Yıldız Moran Arun
Born in 1932 in Istanbul, Turkey / Died in 1995 in Istanbul, Turkey
Adriano Pedrosa (AP): Yıldız Moran Arun’s photographic career lasted only 12 years, from 1950 to 1962, but during that time she created a vivid and sincere body of work. She was born in 1932 and became the first formally educated female photographer in Turkey.
Jens Hoffmann (JH): What is striking to me about her work is its straightforward beauty and brutality. She photographed what she saw without trying to filter it. Anatolia was the location of most of her photographs. Many of the places she went to were relatively unknown and inaccessible at the time. She was a courageous woman with a strong vision.
AP: Even though it was radical then for a woman to be a photographer in Turkey, she dove into her career wholeheartedly. She studied photography in England and traveled to Italy, Spain, Austria, France, Monaco, and Greece to take pictures. Her first solo exhibition was in England at age 21, and she sold out the show in just one day. Her reception in Turkey was very different. She had an exhibition here at age 23 and didn’t sell any work for two years. She started her own studio and made portraits of the artists of that day while simultaneously pursuing her personal artwork. While she continued to exhibit her photographs in her studio and had solo exhibitions in Istanbul and Ankara in the 1950s, she eventually left the field and became almost forgotten. She married the poet Özdemir Asaf at the age of 30, became a mother, and never returned to her art. In 1982, thirteen years before she passed away, she was selected as an honorary member of the Photography Institute of Fine Arts Academy in Istanbul.

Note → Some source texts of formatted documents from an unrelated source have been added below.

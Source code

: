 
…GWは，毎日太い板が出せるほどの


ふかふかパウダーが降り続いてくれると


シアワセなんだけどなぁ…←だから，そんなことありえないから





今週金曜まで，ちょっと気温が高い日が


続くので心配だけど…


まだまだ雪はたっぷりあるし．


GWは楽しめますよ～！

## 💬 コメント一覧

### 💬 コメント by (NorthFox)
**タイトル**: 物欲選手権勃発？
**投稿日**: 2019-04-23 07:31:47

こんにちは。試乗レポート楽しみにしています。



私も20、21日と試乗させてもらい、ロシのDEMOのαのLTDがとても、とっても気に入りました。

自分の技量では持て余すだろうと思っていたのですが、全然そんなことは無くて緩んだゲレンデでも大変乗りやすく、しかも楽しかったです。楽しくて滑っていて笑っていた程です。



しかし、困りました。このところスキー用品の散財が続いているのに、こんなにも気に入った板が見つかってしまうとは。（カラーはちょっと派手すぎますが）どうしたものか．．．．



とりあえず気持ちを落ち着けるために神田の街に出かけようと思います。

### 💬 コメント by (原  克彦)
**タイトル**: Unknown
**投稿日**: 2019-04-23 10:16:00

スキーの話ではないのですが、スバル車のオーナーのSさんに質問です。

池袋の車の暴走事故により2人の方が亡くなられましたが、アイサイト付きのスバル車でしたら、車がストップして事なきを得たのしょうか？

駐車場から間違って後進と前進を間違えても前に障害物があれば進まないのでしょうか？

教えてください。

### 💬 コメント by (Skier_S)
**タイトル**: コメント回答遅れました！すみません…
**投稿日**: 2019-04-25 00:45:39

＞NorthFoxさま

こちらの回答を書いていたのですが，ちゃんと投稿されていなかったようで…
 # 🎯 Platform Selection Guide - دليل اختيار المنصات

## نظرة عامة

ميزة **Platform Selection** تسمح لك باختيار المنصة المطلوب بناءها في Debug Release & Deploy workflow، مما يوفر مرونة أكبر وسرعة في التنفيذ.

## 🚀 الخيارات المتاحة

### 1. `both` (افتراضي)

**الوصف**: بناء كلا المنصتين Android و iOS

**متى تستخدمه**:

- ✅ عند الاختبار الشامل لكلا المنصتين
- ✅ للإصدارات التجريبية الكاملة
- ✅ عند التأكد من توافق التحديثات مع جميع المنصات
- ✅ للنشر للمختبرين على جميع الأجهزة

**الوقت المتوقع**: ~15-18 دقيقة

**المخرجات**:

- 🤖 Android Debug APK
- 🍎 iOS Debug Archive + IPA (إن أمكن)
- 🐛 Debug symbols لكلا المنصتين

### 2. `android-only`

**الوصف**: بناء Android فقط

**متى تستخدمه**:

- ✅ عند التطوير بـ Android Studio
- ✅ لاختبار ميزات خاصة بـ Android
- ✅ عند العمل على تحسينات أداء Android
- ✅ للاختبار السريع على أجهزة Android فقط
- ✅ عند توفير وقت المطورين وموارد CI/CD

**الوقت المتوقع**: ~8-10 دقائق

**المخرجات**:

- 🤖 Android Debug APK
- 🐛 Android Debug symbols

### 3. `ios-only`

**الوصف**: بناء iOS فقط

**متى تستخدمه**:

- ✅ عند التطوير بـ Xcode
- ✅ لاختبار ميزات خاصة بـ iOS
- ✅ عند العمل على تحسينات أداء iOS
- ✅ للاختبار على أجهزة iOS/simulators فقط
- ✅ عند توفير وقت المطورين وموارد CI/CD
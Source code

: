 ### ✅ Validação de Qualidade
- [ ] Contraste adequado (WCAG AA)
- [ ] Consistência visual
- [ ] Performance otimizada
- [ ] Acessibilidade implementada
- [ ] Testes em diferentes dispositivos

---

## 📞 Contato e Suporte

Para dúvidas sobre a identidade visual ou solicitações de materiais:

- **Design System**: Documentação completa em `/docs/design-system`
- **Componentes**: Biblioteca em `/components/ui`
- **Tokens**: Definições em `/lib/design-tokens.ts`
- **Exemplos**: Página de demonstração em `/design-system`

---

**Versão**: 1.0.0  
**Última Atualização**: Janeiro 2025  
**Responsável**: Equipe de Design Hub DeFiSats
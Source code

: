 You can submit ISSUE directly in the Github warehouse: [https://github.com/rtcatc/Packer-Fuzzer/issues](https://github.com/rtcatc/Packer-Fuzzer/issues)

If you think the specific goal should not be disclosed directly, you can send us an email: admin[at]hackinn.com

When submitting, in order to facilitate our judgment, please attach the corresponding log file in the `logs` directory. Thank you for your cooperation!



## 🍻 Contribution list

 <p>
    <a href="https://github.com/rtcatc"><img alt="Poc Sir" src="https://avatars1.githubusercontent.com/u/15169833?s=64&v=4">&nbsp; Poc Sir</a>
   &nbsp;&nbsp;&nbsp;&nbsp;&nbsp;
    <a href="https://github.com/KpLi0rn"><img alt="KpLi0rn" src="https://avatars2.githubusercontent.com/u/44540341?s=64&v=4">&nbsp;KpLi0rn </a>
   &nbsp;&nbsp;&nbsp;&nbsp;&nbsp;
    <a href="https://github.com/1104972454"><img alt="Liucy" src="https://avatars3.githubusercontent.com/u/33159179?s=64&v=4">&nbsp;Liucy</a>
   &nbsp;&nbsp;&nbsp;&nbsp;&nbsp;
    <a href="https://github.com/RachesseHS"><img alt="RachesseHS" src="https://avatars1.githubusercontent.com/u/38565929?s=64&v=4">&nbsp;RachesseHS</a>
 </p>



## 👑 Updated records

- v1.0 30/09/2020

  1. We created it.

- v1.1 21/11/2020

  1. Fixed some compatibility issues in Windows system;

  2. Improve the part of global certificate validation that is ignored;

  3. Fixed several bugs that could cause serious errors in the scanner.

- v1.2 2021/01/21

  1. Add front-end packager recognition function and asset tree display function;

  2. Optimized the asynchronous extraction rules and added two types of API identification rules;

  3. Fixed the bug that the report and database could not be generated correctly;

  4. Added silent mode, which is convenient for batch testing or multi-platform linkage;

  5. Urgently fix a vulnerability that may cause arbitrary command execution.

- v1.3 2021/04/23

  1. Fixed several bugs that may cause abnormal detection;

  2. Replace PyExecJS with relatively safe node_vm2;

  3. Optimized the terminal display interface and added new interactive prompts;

JH: She once said, “Anything poetic is the topic of photography.” Her photographs are candid images of people and places. A man sips Turkish coffee by the towers of baskets he sells on the street. A camel embellished with a Turkish rug waits for a rider. Two women stand at a river running through architectural ruins. Two goats play in the desert. Her images are often bleak scenes of everyday life in Anatolia, yet they are visceral and captivating.
AP: Yes, she was interested in capturing the universal in a moment. While these works have the quality of a snapshot, they are dynamic and provocative. They conjure a portrait of a society that is not known to everyone, yet becomes familiar through her sincere investigation.
JH: The photographs in the exhibition have not been seen for many, many years. I feel it is something of a special situation that we can allow these images to breathe once more in memory of Moran Arun.